_Problem requirements_: Word for word, copy out the entries below, but not the pictures in them.

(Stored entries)
▼

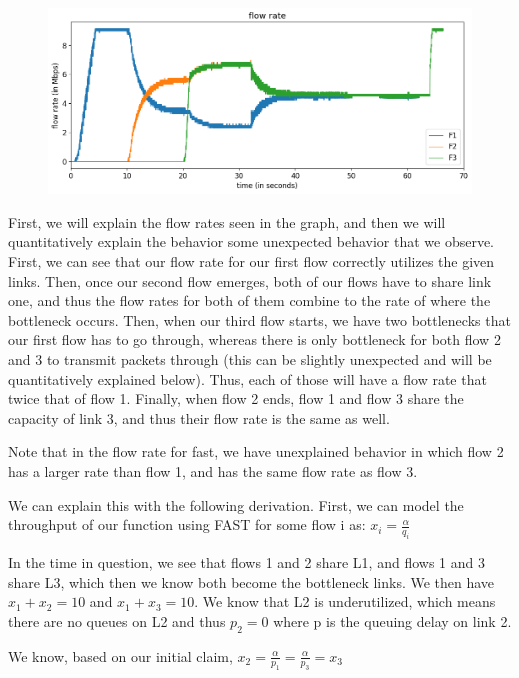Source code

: \documentclass{article}
\begin{document}
\begin{figure}[H]
\centering
\includegraphics[width = \textwidth]{test_case2_fast flow rate.png}
\end{figure}

First, we will explain the flow rates seen in the graph, and then we will quantitatively explain the behavior some unexpected behavior that we observe. First, we can see that our flow rate for our first flow correctly utilizes the given links. Then, once our second flow emerges, both of our flows have to share link one, and thus the flow rates for both of them combine to the rate of where the bottleneck occurs. Then, when our third flow starts, we have two bottlenecks that our first flow has to go through, whereas there is only bottleneck for both flow 2 and 3 to transmit packets through (this can be slightly unexpected and will be quantitatively explained below). Thus, each of those will have a flow rate that twice that of flow 1. Finally, when flow 2 ends, flow 1 and flow 3 share the capacity of link 3, and thus their flow rate is the same as well. 

Note that in the flow rate for fast, we have unexplained behavior in which flow 2 has a larger rate than flow 1, and has the same flow rate as flow 3. 

We can explain this with the following derivation. First, we can model the throughput of our function using FAST for some flow i as: $ x_i = \frac{\alpha}{q_i} $

In the time in question, we see that flows 1 and 2 share L1, and flows 1 and 3 share L3, which then we know both become the bottleneck links. We then have $x_1 + x_2 = 10 $ and $x_1 + x_3 = 10 $. We know that L2 is underutilized, which means there are no queues on L2 and thus $p_2 = 0 $ where p is the queuing delay on link 2.

We know, based on our initial claim, $ x_2 = \frac{\alpha}{p_1} = \frac{\alpha}{p_3}  = x_3$
\end{document}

▲

_Solution for this exercise_:
Source code

: \documentclass{article}
\begin{document}
\begin{figure}[H]
\centering
\includegraphics[width = \textwidth]{test_case2_fast flow rate.png}
\end{figure}

First, we will explain the flow rates seen in the graph, and then we will quantitatively explain the behavior some unexpected behavior that we observe. First, we can see that our flow rate for our first flow correctly utilizes the given links. Then, once our second flow emerges, both of our flows have to share link one, and thus the flow rates for both of them combine to the rate of where the bottleneck occurs. Then, when our third flow starts, we have two bottlenecks that our first flow has to go through, whereas there is only bottleneck for both flow 2 and 3 to transmit packets through (this can be slightly unexpected and will be quantitatively explained below). Thus, each of those will have a flow rate that twice that of flow 1. Finally, when flow 2 ends, flow 1 and flow 3 share the capacity of link 3, and thus their flow rate is the same as well. 

Note that in the flow rate for fast, we have unexplained behavior in which flow 2 has a larger rate than flow 1, and has the same flow rate as flow 3. 

We can explain this with the following derivation. First, we can model the throughput of our function using FAST for some flow i as: $ x_i = \frac{\alpha}{q_i} $

In the time in question, we see that flows 1 and 2 share L1, and flows 1 and 3 share L3, which then we know both become the bottleneck links. We then have $x_1 + x_2 = 10 $ and $x_1 + x_3 = 10 $. We know that L2 is underutilized, which means there are no queues on L2 and thus $p_2 = 0 $ where p is the queuing delay on link 2.

We know, based on our initial claim, $ x_2 = \frac{\alpha}{p_1} = \frac{\alpha}{p_3}  = x_3$
\end{document}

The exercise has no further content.